[Stored data entries]
..........

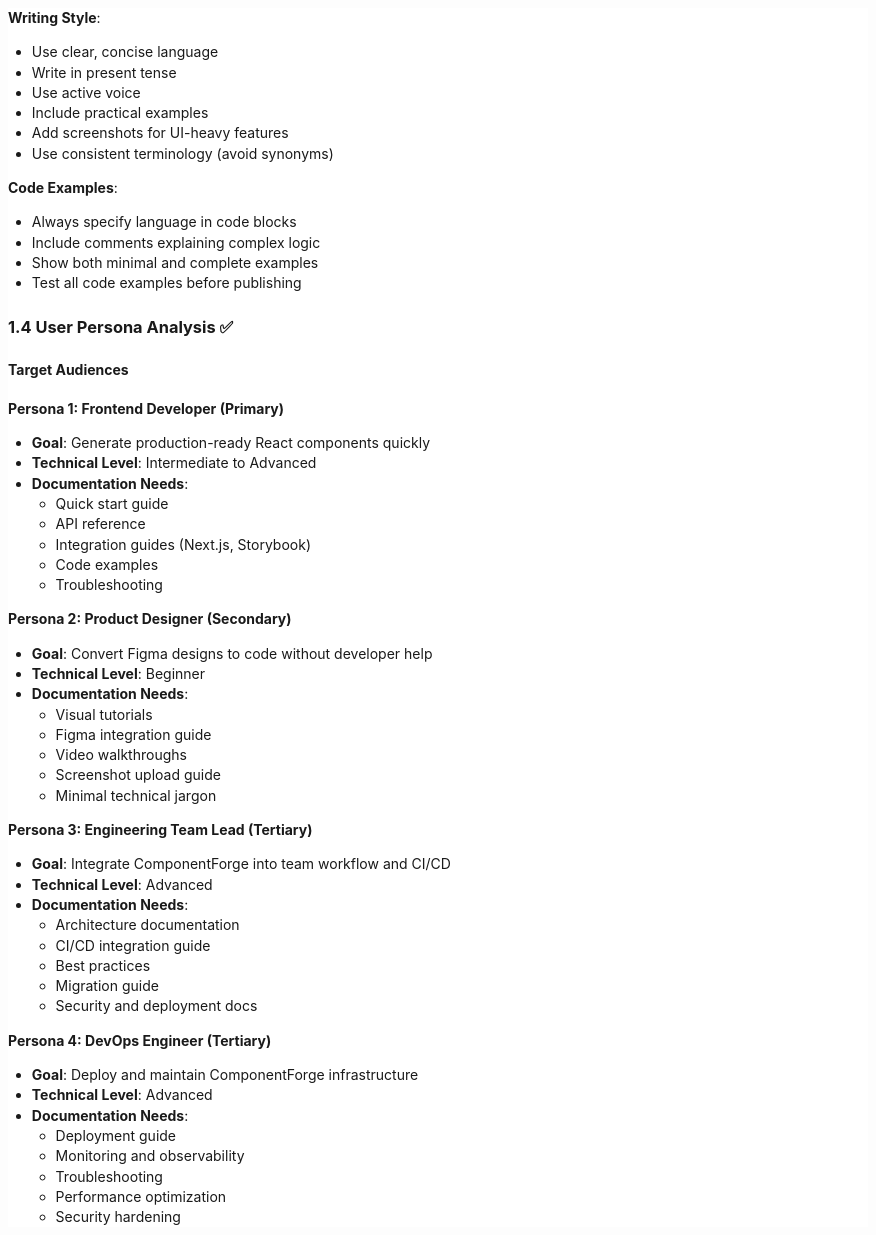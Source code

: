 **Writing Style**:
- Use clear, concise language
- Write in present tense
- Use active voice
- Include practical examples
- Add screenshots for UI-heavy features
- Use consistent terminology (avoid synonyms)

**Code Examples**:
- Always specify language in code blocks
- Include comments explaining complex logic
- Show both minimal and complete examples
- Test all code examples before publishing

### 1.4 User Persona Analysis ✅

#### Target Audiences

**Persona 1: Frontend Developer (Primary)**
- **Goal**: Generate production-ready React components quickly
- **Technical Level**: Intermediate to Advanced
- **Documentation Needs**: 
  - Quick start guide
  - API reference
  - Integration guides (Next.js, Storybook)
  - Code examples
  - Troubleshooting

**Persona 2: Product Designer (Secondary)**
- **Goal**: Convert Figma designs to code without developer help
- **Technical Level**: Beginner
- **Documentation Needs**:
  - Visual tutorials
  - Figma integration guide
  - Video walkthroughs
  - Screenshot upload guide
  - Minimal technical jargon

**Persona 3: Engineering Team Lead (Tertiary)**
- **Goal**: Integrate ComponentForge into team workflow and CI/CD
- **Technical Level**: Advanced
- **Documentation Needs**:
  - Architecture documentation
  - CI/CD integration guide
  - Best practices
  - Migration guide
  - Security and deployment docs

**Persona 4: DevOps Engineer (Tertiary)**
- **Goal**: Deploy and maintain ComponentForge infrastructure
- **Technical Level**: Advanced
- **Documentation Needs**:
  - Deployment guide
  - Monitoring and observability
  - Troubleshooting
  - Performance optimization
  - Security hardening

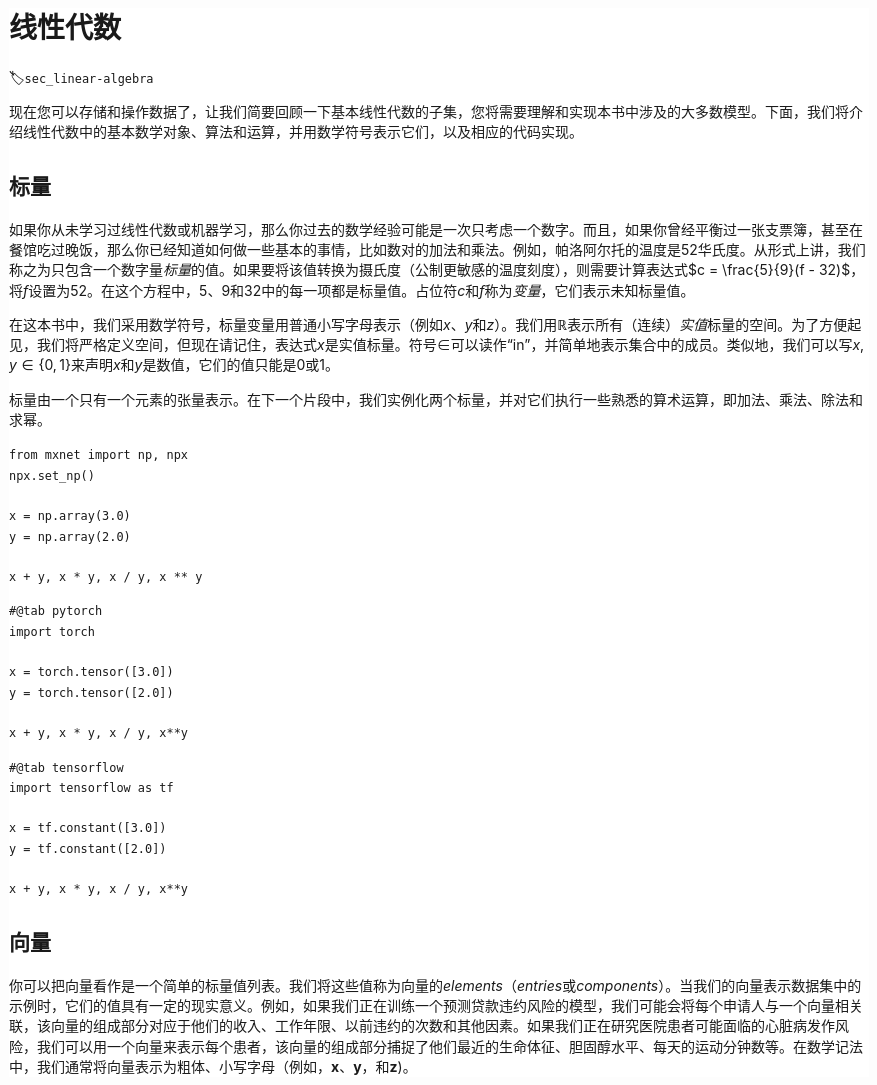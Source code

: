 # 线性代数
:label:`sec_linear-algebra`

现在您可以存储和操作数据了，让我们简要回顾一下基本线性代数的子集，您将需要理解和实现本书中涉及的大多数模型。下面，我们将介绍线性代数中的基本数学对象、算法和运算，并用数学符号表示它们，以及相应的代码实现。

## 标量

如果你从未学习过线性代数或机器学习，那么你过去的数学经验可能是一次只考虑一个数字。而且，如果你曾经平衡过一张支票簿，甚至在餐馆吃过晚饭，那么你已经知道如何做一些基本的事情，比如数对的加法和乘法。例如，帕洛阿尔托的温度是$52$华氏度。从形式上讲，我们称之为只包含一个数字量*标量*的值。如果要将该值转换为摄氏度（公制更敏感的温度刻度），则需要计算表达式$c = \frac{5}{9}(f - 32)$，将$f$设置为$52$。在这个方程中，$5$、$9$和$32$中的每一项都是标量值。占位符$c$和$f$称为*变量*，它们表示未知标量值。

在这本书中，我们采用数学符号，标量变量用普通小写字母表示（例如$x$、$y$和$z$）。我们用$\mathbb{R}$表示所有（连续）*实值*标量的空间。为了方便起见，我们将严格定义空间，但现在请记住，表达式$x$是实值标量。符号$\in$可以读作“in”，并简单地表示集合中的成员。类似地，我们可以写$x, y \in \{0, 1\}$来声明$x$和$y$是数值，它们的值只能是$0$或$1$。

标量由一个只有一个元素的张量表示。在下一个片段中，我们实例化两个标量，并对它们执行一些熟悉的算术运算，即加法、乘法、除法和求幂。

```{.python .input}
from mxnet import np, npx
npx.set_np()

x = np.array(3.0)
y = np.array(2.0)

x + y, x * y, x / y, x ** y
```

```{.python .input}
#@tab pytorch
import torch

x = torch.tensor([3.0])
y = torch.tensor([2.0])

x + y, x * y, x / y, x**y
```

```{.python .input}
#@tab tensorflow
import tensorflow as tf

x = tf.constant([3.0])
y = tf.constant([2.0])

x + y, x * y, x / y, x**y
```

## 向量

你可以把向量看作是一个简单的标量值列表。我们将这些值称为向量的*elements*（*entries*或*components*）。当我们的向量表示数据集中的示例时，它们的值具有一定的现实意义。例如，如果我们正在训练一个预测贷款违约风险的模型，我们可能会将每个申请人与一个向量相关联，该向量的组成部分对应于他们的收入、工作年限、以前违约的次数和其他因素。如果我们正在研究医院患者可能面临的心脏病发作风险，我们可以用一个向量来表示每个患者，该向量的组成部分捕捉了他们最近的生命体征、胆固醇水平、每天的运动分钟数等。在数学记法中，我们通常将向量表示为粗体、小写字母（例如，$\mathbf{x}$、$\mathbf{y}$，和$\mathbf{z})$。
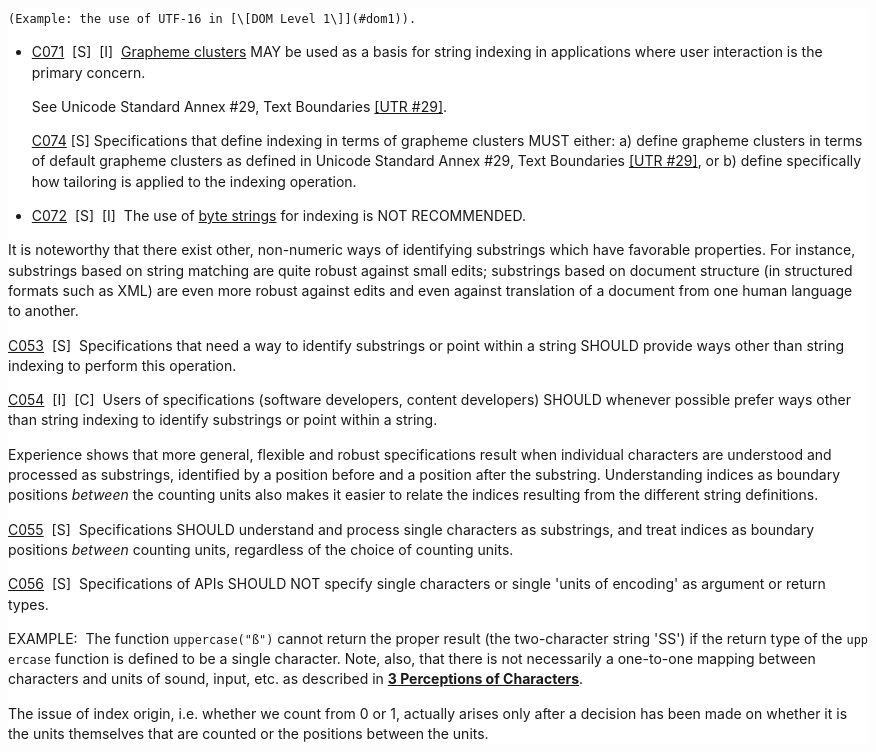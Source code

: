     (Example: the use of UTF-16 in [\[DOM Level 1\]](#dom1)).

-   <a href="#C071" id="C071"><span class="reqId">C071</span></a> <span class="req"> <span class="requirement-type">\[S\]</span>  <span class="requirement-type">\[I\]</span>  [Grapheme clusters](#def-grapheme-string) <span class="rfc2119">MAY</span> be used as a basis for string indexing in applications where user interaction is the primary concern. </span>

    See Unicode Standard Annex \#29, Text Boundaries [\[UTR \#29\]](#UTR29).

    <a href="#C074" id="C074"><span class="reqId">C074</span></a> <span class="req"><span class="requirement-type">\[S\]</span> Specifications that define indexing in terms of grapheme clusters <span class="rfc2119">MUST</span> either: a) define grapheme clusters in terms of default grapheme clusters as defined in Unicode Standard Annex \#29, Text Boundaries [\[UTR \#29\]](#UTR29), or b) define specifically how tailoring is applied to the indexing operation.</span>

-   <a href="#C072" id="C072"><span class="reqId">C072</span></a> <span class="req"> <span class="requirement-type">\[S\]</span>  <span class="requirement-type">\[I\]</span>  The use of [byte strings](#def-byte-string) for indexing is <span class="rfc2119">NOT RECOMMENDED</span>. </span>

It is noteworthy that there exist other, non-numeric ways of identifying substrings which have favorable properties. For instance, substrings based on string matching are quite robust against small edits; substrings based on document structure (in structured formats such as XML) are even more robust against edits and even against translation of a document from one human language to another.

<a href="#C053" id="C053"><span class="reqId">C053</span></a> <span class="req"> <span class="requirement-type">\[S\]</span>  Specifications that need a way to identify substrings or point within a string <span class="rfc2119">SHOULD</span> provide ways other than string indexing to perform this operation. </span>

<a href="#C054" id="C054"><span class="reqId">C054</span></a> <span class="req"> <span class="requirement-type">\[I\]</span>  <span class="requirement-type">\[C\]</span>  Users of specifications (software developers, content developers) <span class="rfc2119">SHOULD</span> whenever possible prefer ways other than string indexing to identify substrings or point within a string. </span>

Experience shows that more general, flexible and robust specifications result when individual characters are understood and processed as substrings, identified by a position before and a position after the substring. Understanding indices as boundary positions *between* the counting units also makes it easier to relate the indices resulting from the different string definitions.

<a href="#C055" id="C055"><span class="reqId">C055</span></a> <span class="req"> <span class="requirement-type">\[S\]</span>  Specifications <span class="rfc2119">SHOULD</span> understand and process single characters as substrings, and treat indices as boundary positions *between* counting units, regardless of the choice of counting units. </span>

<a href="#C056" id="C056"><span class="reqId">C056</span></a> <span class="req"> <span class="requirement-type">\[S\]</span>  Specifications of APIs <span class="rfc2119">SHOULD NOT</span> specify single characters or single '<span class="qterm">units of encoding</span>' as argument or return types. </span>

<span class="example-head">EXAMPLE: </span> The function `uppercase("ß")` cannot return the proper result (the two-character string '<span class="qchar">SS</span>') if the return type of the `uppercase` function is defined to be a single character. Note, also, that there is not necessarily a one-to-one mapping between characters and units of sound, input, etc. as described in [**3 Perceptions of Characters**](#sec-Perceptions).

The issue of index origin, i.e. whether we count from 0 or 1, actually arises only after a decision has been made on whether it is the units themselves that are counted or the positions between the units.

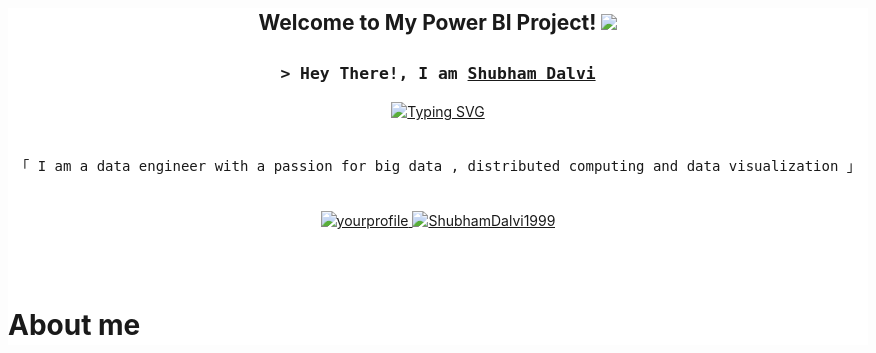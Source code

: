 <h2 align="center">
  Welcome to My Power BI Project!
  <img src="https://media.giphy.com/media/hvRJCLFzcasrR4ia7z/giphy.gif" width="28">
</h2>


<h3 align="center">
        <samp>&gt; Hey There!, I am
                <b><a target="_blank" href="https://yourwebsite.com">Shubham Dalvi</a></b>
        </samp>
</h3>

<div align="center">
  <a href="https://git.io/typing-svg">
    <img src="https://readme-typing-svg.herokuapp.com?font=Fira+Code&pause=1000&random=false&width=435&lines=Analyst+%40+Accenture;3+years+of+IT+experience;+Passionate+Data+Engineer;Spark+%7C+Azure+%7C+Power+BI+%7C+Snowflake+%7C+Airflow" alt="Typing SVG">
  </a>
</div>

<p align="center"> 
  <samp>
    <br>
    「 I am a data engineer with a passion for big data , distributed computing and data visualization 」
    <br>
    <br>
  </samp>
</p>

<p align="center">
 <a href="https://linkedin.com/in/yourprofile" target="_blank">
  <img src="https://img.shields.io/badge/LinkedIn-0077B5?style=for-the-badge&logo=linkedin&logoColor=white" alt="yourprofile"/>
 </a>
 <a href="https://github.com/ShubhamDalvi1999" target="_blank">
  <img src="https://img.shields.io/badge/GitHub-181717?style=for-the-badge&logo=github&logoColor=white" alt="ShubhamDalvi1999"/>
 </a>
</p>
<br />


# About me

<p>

..........

## Required action
Every line above that includes the string "white" needs to be copied.

## Output for this task
  <img src="https://img.shields.io/badge/LinkedIn-0077B5?style=for-the-badge&logo=linkedin&logoColor=white" alt="yourprofile"/>
  <img src="https://img.shields.io/badge/GitHub-181717?style=for-the-badge&logo=github&logoColor=white" alt="ShubhamDalvi1999"/>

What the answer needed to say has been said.